Kedua, pendapat yang tidak membolehkan dan mewajibkan zakat fitrah dalam bentuk bahan makanan pokok (ghalib quut al-balad). Ini adalah pendapat jumhur ulama Malikiyah, Syafi’iyah, dan Hanabilah. (Al-Mudawwanah al-Kubra, I/392; Al-Majmu’, VI/112; Al-Mughni, IV/295) Karena ada dua pendapat yang berbeda, maka kita harus bijak dalam menyikapinya. Ulama sekaliber Imam Syafi’i, mujtahid yang sangat andal saja berkomentar tentang pendapatnya dengan mengatakan, ”Bisa jadi pendapatku benar, tapi bukan tak mungkin di dalamnya mengandung kekeliruan. Bisa jadi pendapat orang lain salah, tapi bukan tak mungkin di dalamnya juga mengandung kebenaran.”

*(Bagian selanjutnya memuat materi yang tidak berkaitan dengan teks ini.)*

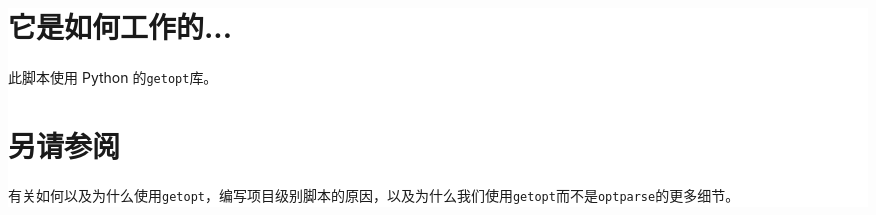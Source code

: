 # 它是如何工作的...

此脚本使用 Python 的`getopt`库。

# 另请参阅

有关如何以及为什么使用`getopt`，编写项目级别脚本的原因，以及为什么我们使用`getopt`而不是`optparse`的更多细节。
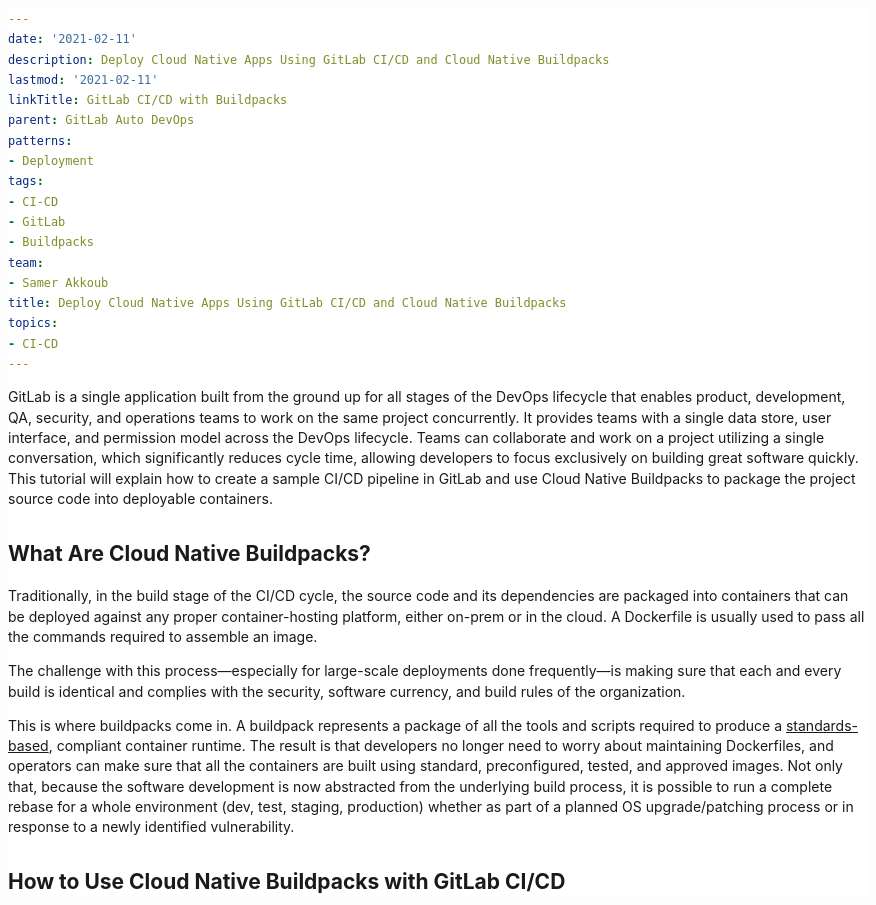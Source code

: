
 ```yaml
---
date: '2021-02-11'
description: Deploy Cloud Native Apps Using GitLab CI/CD and Cloud Native Buildpacks
lastmod: '2021-02-11'
linkTitle: GitLab CI/CD with Buildpacks
parent: GitLab Auto DevOps
patterns:
- Deployment
tags:
- CI-CD
- GitLab
- Buildpacks
team:
- Samer Akkoub
title: Deploy Cloud Native Apps Using GitLab CI/CD and Cloud Native Buildpacks
topics:
- CI-CD
---
```


GitLab is a single application built from the ground up for all stages of the DevOps lifecycle that enables  product, development, QA, security, and operations teams to work on the same project concurrently. It provides teams with a single data store, user interface, and permission model across the DevOps lifecycle. Teams can collaborate and work on a project utilizing a single conversation, which significantly reduces cycle time, allowing developers to focus exclusively on building great software quickly.
This tutorial will explain how to create a sample CI/CD pipeline in GitLab and use Cloud Native Buildpacks to package the project source code into deployable containers.

## What Are Cloud Native Buildpacks?

Traditionally, in the build stage of the CI/CD cycle, the source code and its dependencies are packaged into containers that can be deployed against any proper container-hosting platform, either on-prem or in the cloud. A Dockerfile is usually used to pass all the commands required to assemble an image.

The challenge with this process—especially for large-scale deployments done frequently—is making sure that each and every build is identical and complies with the security, software currency, and build rules of the organization.

This is where buildpacks come in. A buildpack represents a package of all the tools and scripts required to produce a [standards-based](https://www.opencontainers.org), compliant container runtime.  The result is that developers no longer need to worry about maintaining Dockerfiles, and operators can make sure that all the containers are built using standard, preconfigured, tested, and approved images.
Not only that, because the software development is now abstracted from the underlying build process, it is possible to run a complete rebase for a whole environment (dev, test, staging, production) whether as part of a planned OS upgrade/patching process or in response to a newly identified vulnerability.

## How to Use Cloud Native Buildpacks with GitLab CI/CD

Dalam masalah ini, sebagai orang awam (kebanyakan), kita boleh bertaqlid (mengikuti salah satu mazhab yang menjadi panutan dan diterima oleh umat). Allah tidak membebani kita di luar batas kemampuan yang kita miliki. “Allah tidak membebani seseorang melainkan sesuai dengan kesanggupannya…” (Al-Baqarah [2]: 286).
Sesungguhnya masalah membayar zakat fitrah dengan uang sudah menjadi
perbincangan para ulama salaf, bukan hanya terjadi akhir-akhir ini saja. Imam
Abu Hanifah, Hasan Al-Bisri, Sufyan Ats-Tsauri, bahkan Umar bin Abdul Aziz
sudah membincangkannya, mereka termasuk orang-orang yang menyetujuinya. Ulama
Hadits seperti Bukhari ikut pula menyetujuinya, dengan dalil dan argumentasi
yang logis serta dapat diterima.
Membayar zakat fitrah dengan uang itu boleh, bahkan dalam keadaan tertentu lebih utama. Bisa jadi pada saat Idul Fitri jumlah makanan (beras) yang dimiliki para fakir miskin jumlahnya berlebihan. Karena itu, mereka menjualnya untuk kepentingan yang lain. Dengan membayarkan menggunakan uang, mereka tidak perlu repot-repot menjualnya kembali yang justru nilainya menjadi lebih rendah. Dan dengan uang itu pula, mereka dapat membelanjakannya sebagian untuk makanan, selebihnya untuk pakaian dan keperluan lainnya. Wallahu a’lam bish-shawab.